▶ **REQUIREMENT**
With every picture left out, give the data below back exactly.

######

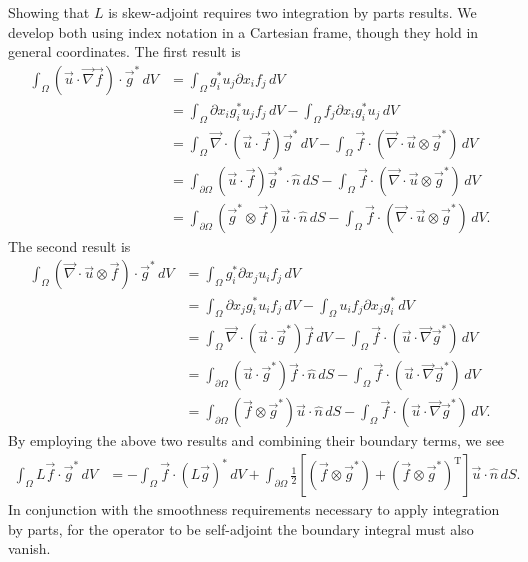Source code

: \documentclass[letterpaper,reqno,11pt]{amsart}
\newcommand{\vecnabla}{\ensuremath{\vec{\nabla}}}
\begin{document}
Showing that $L$ is skew-adjoint requires two integration by parts results.
We develop both using index notation in a Cartesian frame, though they
hold in general coordinates.  The first result is
\begin{align}
  \int_{\Omega}
    \left(\vec{u}\cdot\vecnabla\vec{f}\right)\cdot{}\vec{g}^{\ast}
    \,d\!V
  &=
  \int_{\Omega} g_i^{\ast} u_j \partial\!x_{i} f_j \,d\!V
  \\
  &=
    \int_{\Omega} \partial\!x_{i} g_i^{\ast} u_j f_j \,d\!V
  - \int_{\Omega} f_j \partial\!x_{i} g_i^{\ast} u_j \,d\!V
  \\
  &=
    \int_{\Omega}
      \vecnabla\cdot\left(\vec{u}\cdot\vec{f}\right)\vec{g}^{\ast}
      \,d\!V
  - \int_{\Omega}
      \vec{f}\cdot\left(\vecnabla\cdot\vec{u}\otimes\vec{g}^{\ast}\right)
      \,d\!V
  \\
  &=
    \int_{\partial\Omega}
      \left(\vec{u}\cdot\vec{f}\right)\vec{g}^{\ast}\cdot\hat{n}
      \,d\!S
  - \int_{\Omega}
      \vec{f}\cdot\left(\vecnabla\cdot\vec{u}\otimes\vec{g}^{\ast}\right)
      \,d\!V
  \\
  &=
    \int_{\partial\Omega}
      \left(\vec{g}^{\ast}\otimes\vec{f}\right)\vec{u}\cdot\hat{n}
      \,d\!S
  - \int_{\Omega}
      \vec{f}\cdot\left(\vecnabla\cdot\vec{u}\otimes\vec{g}^{\ast}\right)
      \,d\!V
  .
\end{align}
The second result is
\begin{align}
  \int_{\Omega}
    \left(\vecnabla\cdot\vec{u}\otimes\vec{f}\right)\cdot\vec{g}^{\ast}
    \,d\!V
  &=
  \int_{\Omega} g_i^{\ast} \partial\!x_{j} u_i f_j \,d\!V
  \\
  &=
    \int_{\Omega} \partial\!x_{j} g_i^{\ast} u_i f_j \,d\!V
  - \int_{\Omega} u_i f_j \partial\!x_{j} g_i^{\ast} \,d\!V
  \\
  &=
    \int_{\Omega}
      \vecnabla\cdot\left(\vec{u}\cdot\vec{g}^{\ast}\right)\vec{f}
      \,d\!V
  - \int_{\Omega}
      \vec{f}\cdot\left(\vec{u}\cdot\vecnabla\vec{g}^{\ast}\right)
      \,d\!V
  \\
  &=
    \int_{\partial\Omega}
      \left(\vec{u}\cdot\vec{g}^{\ast}\right)\vec{f}\cdot\hat{n}
      \,d\!S
  - \int_{\Omega}
      \vec{f}\cdot\left(\vec{u}\cdot\vecnabla\vec{g}^{\ast}\right)
      \,d\!V
  \\
  &=
    \int_{\partial\Omega}
      \left(\vec{f}\otimes\vec{g}^{\ast}\right)\vec{u}\cdot\hat{n}
      \,d\!S
  - \int_{\Omega}
      \vec{f}\cdot\left(\vec{u}\cdot\vecnabla\vec{g}^{\ast}\right)
      \,d\!V
  .
\end{align}
By employing the above two results and combining their boundary terms, we see
\begin{align}
  \int_{\Omega} L\vec{f}\cdot\vec{g}^{\ast}\,d\!V
  &=
  - \int_{\Omega} \vec{f}\cdot{}\left(L\vec{g}\right)^{\ast} \,d\!V
  + \int_{\partial\Omega} \frac{1}{2}\left[
        \left(\vec{f}\otimes\vec{g}^{\ast}\right)
      + \left(\vec{f}\otimes\vec{g}^{\ast}\right)^{\mathrm{T}}
    \right] \vec{u}\cdot\hat{n} \,d\!S
  .
\end{align}
In conjunction with the smoothness requirements necessary to apply integration
by parts, for the operator to be self-adjoint the boundary integral must also
vanish.
\end{document}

######

▶ **ANSWER TO THIS TASK**
Source code

: \documentclass[letterpaper,reqno,11pt]{amsart}
\newcommand{\vecnabla}{\ensuremath{\vec{\nabla}}}
\begin{document}
Showing that $L$ is skew-adjoint requires two integration by parts results.
We develop both using index notation in a Cartesian frame, though they
hold in general coordinates.  The first result is
\begin{align}
  \int_{\Omega}
    \left(\vec{u}\cdot\vecnabla\vec{f}\right)\cdot{}\vec{g}^{\ast}
    \,d\!V
  &=
  \int_{\Omega} g_i^{\ast} u_j \partial\!x_{i} f_j \,d\!V
  \\
  &=
    \int_{\Omega} \partial\!x_{i} g_i^{\ast} u_j f_j \,d\!V
  - \int_{\Omega} f_j \partial\!x_{i} g_i^{\ast} u_j \,d\!V
  \\
  &=
    \int_{\Omega}
      \vecnabla\cdot\left(\vec{u}\cdot\vec{f}\right)\vec{g}^{\ast}
      \,d\!V
  - \int_{\Omega}
      \vec{f}\cdot\left(\vecnabla\cdot\vec{u}\otimes\vec{g}^{\ast}\right)
      \,d\!V
  \\
  &=
    \int_{\partial\Omega}
      \left(\vec{u}\cdot\vec{f}\right)\vec{g}^{\ast}\cdot\hat{n}
      \,d\!S
  - \int_{\Omega}
      \vec{f}\cdot\left(\vecnabla\cdot\vec{u}\otimes\vec{g}^{\ast}\right)
      \,d\!V
  \\
  &=
    \int_{\partial\Omega}
      \left(\vec{g}^{\ast}\otimes\vec{f}\right)\vec{u}\cdot\hat{n}
      \,d\!S
  - \int_{\Omega}
      \vec{f}\cdot\left(\vecnabla\cdot\vec{u}\otimes\vec{g}^{\ast}\right)
      \,d\!V
  .
\end{align}
The second result is
\begin{align}
  \int_{\Omega}
    \left(\vecnabla\cdot\vec{u}\otimes\vec{f}\right)\cdot\vec{g}^{\ast}
    \,d\!V
  &=
  \int_{\Omega} g_i^{\ast} \partial\!x_{j} u_i f_j \,d\!V
  \\
  &=
    \int_{\Omega} \partial\!x_{j} g_i^{\ast} u_i f_j \,d\!V
  - \int_{\Omega} u_i f_j \partial\!x_{j} g_i^{\ast} \,d\!V
  \\
  &=
    \int_{\Omega}
      \vecnabla\cdot\left(\vec{u}\cdot\vec{g}^{\ast}\right)\vec{f}
      \,d\!V
  - \int_{\Omega}
      \vec{f}\cdot\left(\vec{u}\cdot\vecnabla\vec{g}^{\ast}\right)
      \,d\!V
  \\
  &=
    \int_{\partial\Omega}
      \left(\vec{u}\cdot\vec{g}^{\ast}\right)\vec{f}\cdot\hat{n}
      \,d\!S
  - \int_{\Omega}
      \vec{f}\cdot\left(\vec{u}\cdot\vecnabla\vec{g}^{\ast}\right)
      \,d\!V
  \\
  &=
    \int_{\partial\Omega}
      \left(\vec{f}\otimes\vec{g}^{\ast}\right)\vec{u}\cdot\hat{n}
      \,d\!S
  - \int_{\Omega}
      \vec{f}\cdot\left(\vec{u}\cdot\vecnabla\vec{g}^{\ast}\right)
      \,d\!V
  .
\end{align}
By employing the above two results and combining their boundary terms, we see
\begin{align}
  \int_{\Omega} L\vec{f}\cdot\vec{g}^{\ast}\,d\!V
  &=
  - \int_{\Omega} \vec{f}\cdot{}\left(L\vec{g}\right)^{\ast} \,d\!V
  + \int_{\partial\Omega} \frac{1}{2}\left[
        \left(\vec{f}\otimes\vec{g}^{\ast}\right)
      + \left(\vec{f}\otimes\vec{g}^{\ast}\right)^{\mathrm{T}}
    \right] \vec{u}\cdot\hat{n} \,d\!S
  .
\end{align}
In conjunction with the smoothness requirements necessary to apply integration
by parts, for the operator to be self-adjoint the boundary integral must also
vanish.
\end{document}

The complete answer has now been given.